- _What this task involves_
Which of the lines below include the word "root"? Pull each one out.

- Opening Delimiter -

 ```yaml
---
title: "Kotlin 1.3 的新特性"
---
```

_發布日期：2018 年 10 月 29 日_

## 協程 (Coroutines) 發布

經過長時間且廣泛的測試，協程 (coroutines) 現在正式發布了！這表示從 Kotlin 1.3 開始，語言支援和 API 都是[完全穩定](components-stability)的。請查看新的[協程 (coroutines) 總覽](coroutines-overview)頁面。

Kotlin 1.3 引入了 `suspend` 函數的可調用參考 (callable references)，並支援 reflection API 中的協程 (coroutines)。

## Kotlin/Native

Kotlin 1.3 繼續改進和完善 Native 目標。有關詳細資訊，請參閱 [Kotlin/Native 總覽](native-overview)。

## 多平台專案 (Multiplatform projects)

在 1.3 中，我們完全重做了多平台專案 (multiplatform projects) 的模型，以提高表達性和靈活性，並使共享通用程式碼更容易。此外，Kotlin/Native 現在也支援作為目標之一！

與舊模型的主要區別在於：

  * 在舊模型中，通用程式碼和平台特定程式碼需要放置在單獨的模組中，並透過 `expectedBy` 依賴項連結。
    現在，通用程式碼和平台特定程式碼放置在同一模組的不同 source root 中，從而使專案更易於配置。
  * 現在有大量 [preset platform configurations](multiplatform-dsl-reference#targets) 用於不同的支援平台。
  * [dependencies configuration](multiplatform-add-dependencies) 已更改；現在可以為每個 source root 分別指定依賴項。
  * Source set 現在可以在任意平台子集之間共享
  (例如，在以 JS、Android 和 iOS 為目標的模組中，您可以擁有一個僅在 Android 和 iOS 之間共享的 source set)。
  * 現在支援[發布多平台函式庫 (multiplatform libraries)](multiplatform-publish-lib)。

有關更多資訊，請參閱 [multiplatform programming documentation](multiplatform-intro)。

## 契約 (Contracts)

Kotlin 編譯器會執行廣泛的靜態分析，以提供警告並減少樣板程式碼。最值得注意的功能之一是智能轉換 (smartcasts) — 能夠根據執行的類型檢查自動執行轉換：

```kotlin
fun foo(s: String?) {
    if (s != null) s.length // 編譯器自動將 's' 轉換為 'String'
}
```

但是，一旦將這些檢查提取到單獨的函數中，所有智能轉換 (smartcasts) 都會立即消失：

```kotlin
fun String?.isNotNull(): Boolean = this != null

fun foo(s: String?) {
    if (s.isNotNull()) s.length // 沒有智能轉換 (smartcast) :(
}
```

- Closing Delimiter -

- _Worked solution_
    現在，通用程式碼和平台特定程式碼放置在同一模組的不同 source root 中，從而使專案更易於配置。
  * [dependencies configuration](multiplatform-add-dependencies) 已更改；現在可以為每個 source root 分別指定依賴項。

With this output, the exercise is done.